2007年刊なので、内容的には少し古い。しかし、ここで著者が書いている状況は拍車がかかっていますね。この年、邦画の興行収入が洋画を越えています。確かに今邦画は元気が良い。でも、映画館でかかる映画は、TVシリーズの映画版が以前にもまして多くなってきています。更に製作委員会方式でしか金を集められず、権利関係が複雑になっています。

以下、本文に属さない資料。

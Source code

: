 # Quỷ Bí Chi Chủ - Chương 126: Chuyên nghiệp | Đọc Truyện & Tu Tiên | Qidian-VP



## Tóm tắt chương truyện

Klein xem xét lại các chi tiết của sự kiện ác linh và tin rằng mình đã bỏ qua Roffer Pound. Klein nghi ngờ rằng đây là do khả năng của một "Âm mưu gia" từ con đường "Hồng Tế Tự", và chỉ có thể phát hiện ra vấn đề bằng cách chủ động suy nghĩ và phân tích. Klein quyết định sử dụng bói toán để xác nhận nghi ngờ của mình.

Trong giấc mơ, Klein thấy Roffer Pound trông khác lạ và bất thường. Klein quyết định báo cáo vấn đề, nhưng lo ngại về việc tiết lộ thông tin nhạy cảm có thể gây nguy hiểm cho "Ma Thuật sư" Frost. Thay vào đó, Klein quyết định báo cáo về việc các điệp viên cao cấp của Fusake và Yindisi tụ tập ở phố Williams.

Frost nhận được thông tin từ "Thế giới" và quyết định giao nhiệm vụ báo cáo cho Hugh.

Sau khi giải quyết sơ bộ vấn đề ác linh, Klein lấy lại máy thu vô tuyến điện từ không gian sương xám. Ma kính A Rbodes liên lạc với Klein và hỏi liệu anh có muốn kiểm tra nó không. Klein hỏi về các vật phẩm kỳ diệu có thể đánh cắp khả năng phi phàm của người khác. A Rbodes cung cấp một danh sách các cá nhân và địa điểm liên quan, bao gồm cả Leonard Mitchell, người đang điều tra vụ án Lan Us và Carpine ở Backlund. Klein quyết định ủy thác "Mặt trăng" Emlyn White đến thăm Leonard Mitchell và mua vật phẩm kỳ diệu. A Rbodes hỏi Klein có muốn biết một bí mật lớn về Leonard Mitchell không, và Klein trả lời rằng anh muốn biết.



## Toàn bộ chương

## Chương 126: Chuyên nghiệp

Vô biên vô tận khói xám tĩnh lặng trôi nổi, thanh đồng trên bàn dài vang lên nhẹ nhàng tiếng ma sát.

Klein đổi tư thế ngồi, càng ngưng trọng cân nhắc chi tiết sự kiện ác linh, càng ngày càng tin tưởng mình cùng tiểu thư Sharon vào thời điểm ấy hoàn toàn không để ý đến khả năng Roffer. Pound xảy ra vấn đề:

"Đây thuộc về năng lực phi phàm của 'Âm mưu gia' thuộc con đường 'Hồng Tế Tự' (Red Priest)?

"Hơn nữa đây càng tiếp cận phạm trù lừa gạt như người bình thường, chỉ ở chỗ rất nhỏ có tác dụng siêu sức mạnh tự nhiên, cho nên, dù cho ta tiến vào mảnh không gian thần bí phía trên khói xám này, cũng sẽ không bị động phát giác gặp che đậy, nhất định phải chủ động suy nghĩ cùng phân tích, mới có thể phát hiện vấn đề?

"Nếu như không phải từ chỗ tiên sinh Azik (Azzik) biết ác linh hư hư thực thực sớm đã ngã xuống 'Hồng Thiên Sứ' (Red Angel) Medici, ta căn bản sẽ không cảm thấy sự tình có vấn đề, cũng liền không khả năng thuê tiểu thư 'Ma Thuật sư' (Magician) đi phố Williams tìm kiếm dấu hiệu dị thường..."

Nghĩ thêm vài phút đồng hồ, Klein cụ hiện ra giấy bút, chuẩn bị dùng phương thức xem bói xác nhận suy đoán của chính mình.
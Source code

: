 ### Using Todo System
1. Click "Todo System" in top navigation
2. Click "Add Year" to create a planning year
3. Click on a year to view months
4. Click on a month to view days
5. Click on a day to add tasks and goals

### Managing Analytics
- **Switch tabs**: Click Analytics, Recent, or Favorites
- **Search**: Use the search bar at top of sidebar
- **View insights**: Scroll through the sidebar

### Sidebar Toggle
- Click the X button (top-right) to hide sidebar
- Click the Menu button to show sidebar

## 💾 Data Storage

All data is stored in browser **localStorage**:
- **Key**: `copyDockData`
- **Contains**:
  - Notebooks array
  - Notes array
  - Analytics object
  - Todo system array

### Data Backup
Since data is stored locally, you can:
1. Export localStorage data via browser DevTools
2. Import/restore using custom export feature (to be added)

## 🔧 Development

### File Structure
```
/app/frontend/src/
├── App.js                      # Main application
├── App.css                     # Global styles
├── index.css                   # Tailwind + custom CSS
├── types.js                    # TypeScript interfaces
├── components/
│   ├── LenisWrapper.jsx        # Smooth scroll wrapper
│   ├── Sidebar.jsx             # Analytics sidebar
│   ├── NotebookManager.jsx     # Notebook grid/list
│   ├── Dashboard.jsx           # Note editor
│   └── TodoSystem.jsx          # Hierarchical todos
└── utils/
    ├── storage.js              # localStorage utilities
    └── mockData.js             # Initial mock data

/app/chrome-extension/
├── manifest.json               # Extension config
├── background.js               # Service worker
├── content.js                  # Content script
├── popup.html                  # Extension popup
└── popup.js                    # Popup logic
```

日本映画の特徴として、製作と配給と興行が大手映画会社に握られているという状況があります。配給元が売りたい映画がありそれを興行主が判断して自分の小屋にかける。しかし最近は特に独立した映画館は殆どなく、配給元系列のシネコンばかり。今や興行主の意志で映画を上映しているところは殆どありません。もっとも、それは今に始まった事ではなく、日本の映画は昔から興行が系列化していて、映画制作会社が興行まで行っていたのですが、それでも個性的な映画をかける館主のいる映画館が確かにありました。しかし最近はデジタル上映が当たり前になり、資力のない古い映画館はデジタル映写機に入れ替える設備投資が出来ず、次々と閉館しています。残ったのは、無個性のシネコンばかり。
黄金期から凋落の一途をたどっていた映画の観客は確実に増えています。しかし、上映される映画は、後世に残るとは思えないような作品ばかりです。今の作品と比べれば、60年代、70年代のプログラムピクチャの方が、制作側の熱い気持を感じる作品があります。
何故こんな時代になってしまったんでしょうか。